WORK REQUEST>
Lines holding the word "находятся" are the ones to copy from the data below.
=======
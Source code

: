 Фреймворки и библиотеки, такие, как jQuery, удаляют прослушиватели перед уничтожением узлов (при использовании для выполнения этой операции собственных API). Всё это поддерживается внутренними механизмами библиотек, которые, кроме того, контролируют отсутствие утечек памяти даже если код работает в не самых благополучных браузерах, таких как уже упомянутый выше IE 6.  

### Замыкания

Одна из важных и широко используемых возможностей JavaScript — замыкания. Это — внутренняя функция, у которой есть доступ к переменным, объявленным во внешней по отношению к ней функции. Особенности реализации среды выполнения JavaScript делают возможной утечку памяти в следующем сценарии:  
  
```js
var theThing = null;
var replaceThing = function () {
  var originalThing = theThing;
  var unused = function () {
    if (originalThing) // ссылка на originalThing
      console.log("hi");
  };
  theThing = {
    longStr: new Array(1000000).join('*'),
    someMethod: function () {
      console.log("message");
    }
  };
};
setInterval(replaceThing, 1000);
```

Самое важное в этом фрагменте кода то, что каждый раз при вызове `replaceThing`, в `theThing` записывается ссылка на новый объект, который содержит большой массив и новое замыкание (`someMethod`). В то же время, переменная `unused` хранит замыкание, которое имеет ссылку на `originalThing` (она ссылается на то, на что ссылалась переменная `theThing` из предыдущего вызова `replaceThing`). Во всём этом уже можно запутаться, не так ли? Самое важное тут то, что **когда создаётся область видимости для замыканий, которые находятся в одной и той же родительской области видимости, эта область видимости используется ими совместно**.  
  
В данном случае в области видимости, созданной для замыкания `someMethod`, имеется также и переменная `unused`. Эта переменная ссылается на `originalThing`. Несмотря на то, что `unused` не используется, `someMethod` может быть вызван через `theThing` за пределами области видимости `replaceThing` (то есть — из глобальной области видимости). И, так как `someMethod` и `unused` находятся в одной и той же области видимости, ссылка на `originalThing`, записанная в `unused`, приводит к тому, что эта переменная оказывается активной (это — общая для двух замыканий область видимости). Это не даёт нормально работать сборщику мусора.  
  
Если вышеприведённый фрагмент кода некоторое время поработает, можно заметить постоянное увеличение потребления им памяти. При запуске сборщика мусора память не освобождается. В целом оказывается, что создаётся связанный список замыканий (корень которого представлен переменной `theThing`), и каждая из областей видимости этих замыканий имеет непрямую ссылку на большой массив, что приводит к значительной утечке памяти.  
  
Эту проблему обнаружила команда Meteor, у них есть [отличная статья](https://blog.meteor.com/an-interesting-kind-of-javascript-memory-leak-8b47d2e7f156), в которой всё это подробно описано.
=======
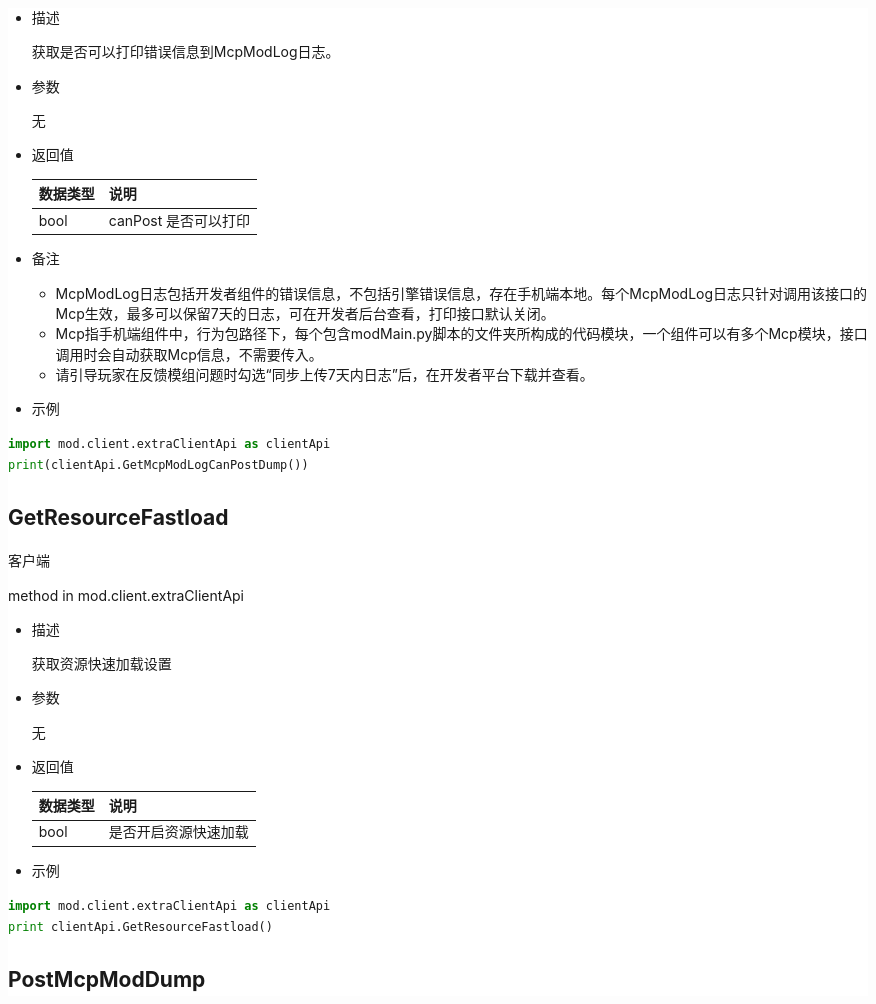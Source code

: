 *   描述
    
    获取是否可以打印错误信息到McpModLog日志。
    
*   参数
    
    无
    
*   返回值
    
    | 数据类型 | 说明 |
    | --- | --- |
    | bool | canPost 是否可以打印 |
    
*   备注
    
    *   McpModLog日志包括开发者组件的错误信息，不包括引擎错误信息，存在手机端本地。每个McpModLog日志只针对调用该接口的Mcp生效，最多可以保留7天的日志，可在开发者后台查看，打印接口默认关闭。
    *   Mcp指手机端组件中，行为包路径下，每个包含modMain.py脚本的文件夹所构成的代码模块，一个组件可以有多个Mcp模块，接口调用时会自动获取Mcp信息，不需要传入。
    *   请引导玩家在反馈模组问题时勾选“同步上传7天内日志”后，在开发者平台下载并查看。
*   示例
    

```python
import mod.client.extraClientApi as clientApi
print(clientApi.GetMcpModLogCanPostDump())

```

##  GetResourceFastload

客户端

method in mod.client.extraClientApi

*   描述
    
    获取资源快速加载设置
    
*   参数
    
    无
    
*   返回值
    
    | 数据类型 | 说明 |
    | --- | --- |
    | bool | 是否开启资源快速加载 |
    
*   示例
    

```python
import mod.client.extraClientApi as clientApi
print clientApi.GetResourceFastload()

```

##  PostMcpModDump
=======
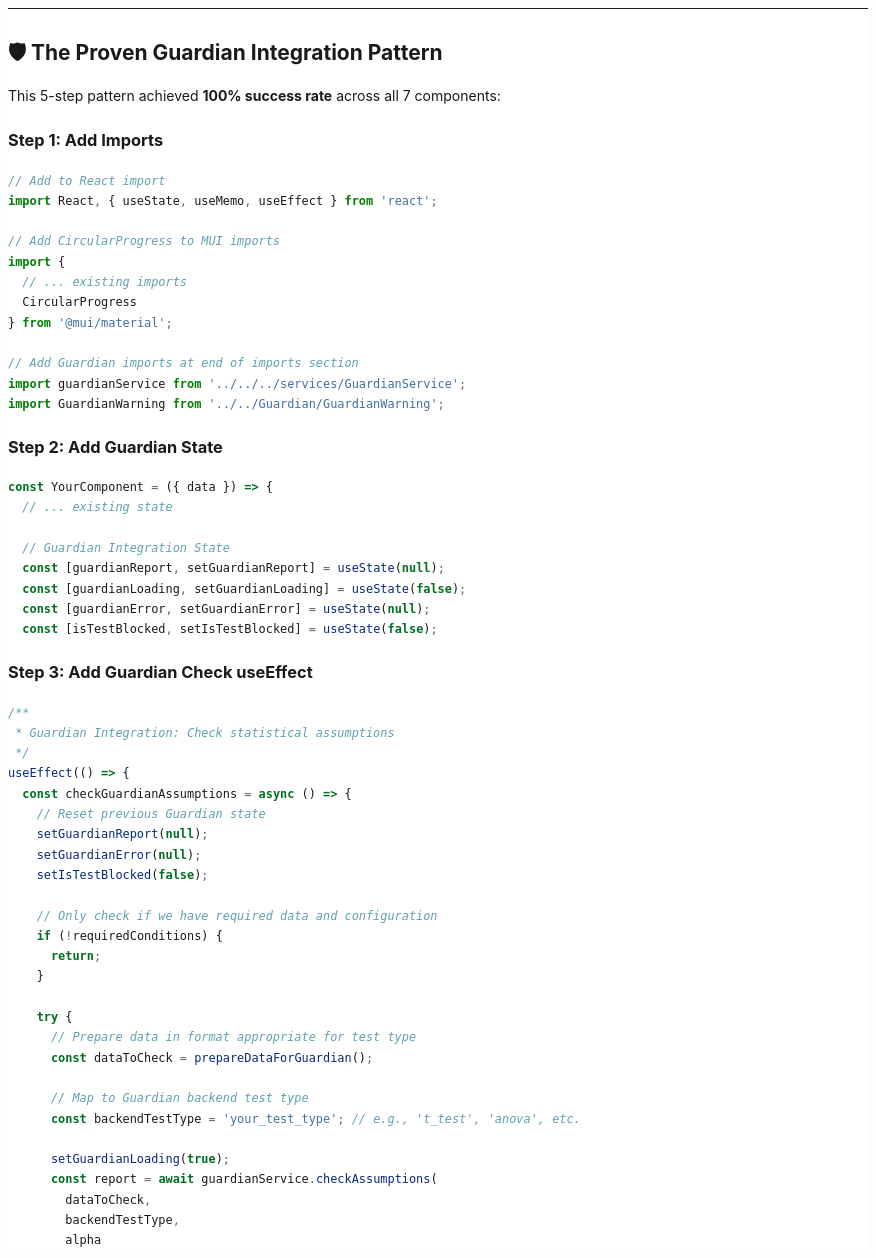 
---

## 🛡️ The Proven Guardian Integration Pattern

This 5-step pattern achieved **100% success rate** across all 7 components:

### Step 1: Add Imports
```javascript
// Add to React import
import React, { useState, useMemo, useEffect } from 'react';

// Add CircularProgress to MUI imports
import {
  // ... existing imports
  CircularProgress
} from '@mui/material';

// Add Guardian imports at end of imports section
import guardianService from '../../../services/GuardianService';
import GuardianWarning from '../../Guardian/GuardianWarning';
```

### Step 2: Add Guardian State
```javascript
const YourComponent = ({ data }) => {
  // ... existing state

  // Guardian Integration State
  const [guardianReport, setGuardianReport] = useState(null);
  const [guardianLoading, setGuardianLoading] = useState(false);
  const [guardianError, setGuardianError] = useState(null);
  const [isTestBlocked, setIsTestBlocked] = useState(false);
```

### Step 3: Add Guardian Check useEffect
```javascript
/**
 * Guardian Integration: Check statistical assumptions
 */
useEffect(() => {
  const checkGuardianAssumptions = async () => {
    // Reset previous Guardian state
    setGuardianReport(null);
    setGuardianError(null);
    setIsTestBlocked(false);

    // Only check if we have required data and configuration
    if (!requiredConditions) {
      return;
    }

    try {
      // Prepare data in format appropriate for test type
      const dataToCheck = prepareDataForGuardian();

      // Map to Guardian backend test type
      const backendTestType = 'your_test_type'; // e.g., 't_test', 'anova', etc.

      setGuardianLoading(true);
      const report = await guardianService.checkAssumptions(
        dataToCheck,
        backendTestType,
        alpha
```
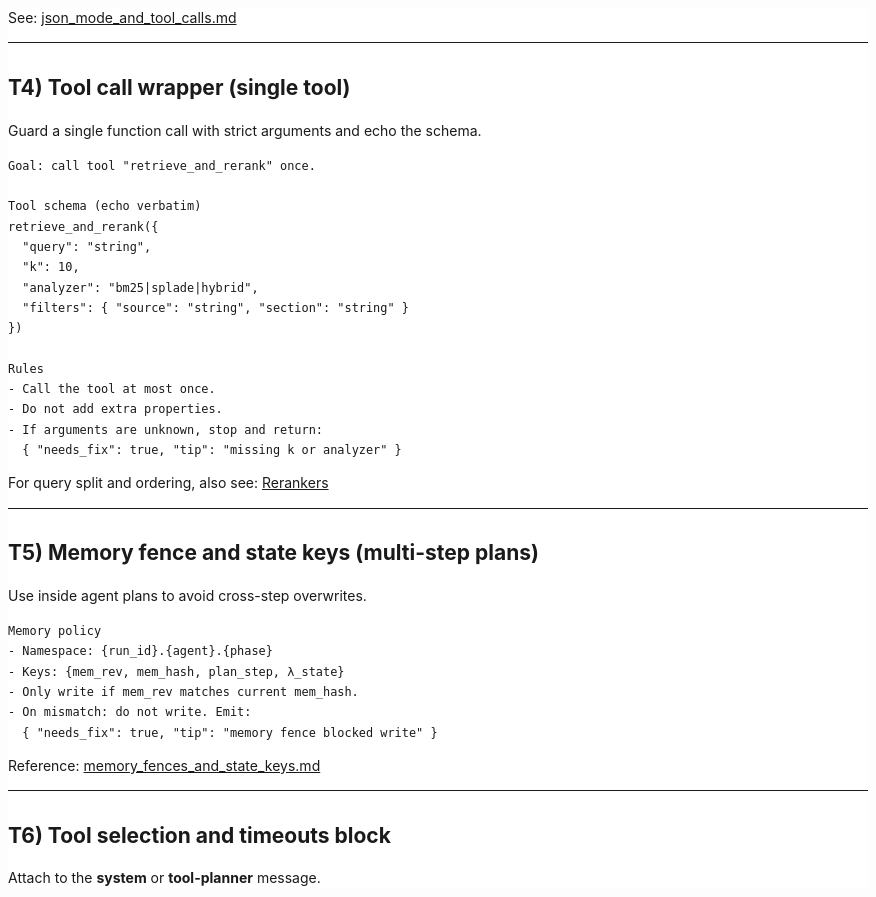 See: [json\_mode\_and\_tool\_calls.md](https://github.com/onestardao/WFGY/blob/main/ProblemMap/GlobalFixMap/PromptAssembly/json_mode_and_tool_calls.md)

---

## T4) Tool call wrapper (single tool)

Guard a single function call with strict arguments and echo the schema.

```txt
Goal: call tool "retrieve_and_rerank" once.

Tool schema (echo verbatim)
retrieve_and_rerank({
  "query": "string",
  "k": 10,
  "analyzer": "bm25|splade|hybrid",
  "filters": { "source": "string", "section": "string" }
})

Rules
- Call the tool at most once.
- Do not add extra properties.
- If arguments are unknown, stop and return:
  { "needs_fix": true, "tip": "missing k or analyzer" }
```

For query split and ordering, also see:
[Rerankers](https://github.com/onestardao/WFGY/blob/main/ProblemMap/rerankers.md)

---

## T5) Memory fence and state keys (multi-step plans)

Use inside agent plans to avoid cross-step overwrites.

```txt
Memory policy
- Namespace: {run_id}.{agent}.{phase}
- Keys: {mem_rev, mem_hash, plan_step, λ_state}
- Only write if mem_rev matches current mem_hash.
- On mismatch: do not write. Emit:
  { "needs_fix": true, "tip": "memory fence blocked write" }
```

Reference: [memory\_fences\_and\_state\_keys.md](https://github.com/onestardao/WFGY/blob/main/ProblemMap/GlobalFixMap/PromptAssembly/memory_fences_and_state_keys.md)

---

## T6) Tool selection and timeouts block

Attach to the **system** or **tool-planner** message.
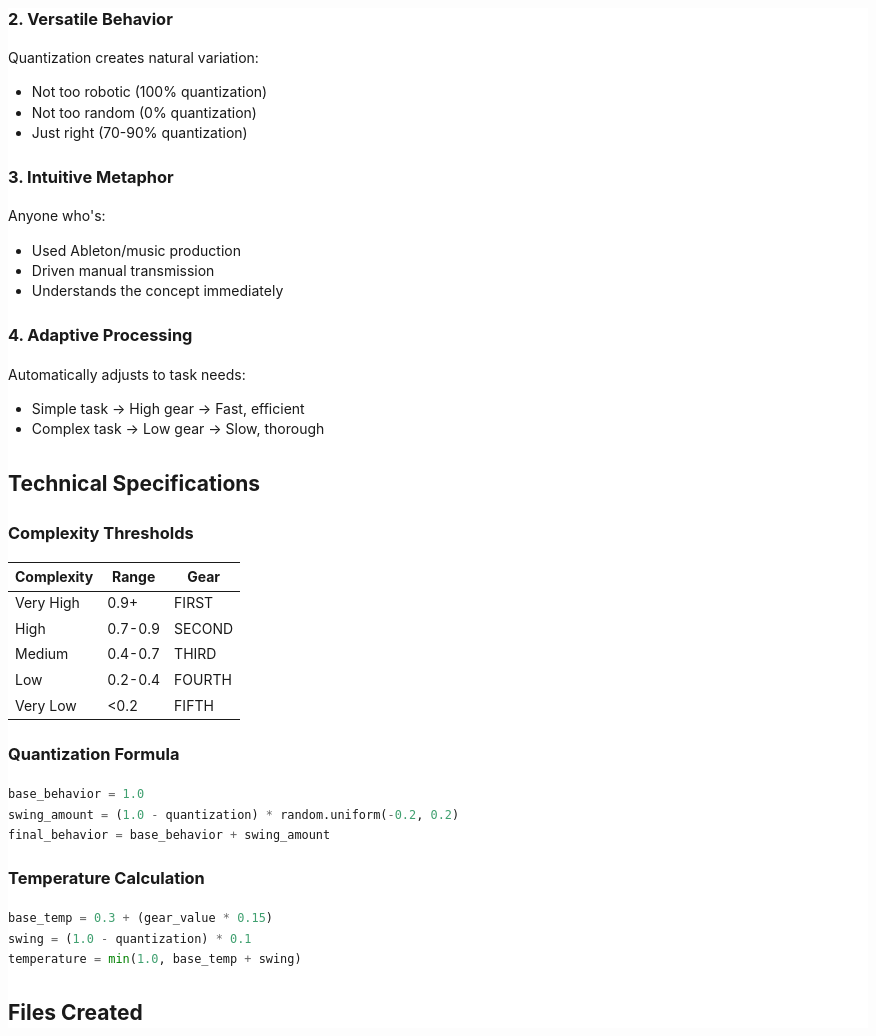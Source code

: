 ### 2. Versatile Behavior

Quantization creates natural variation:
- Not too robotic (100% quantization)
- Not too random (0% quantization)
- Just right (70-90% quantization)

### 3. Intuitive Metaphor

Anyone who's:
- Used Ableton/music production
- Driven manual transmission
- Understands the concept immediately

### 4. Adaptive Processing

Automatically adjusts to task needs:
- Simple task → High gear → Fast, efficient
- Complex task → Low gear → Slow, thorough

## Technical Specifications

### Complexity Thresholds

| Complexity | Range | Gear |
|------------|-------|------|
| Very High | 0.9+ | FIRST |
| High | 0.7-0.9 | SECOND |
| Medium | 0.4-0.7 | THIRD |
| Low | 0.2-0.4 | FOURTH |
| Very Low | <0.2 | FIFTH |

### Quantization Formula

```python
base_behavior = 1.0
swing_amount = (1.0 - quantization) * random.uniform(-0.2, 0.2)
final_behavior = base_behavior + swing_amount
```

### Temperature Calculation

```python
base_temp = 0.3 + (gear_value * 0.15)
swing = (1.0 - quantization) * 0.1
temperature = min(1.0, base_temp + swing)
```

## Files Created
=======
THE ANSWER>
Самое важное в этом фрагменте кода то, что каждый раз при вызове `replaceThing`, в `theThing` записывается ссылка на новый объект, который содержит большой массив и новое замыкание (`someMethod`). В то же время, переменная `unused` хранит замыкание, которое имеет ссылку на `originalThing` (она ссылается на то, на что ссылалась переменная `theThing` из предыдущего вызова `replaceThing`). Во всём этом уже можно запутаться, не так ли? Самое важное тут то, что **когда создаётся область видимости для замыканий, которые находятся в одной и той же родительской области видимости, эта область видимости используется ими совместно**.  
В данном случае в области видимости, созданной для замыкания `someMethod`, имеется также и переменная `unused`. Эта переменная ссылается на `originalThing`. Несмотря на то, что `unused` не используется, `someMethod` может быть вызван через `theThing` за пределами области видимости `replaceThing` (то есть — из глобальной области видимости). И, так как `someMethod` и `unused` находятся в одной и той же области видимости, ссылка на `originalThing`, записанная в `unused`, приводит к тому, что эта переменная оказывается активной (это — общая для двух замыканий область видимости). Это не даёт нормально работать сборщику мусора.  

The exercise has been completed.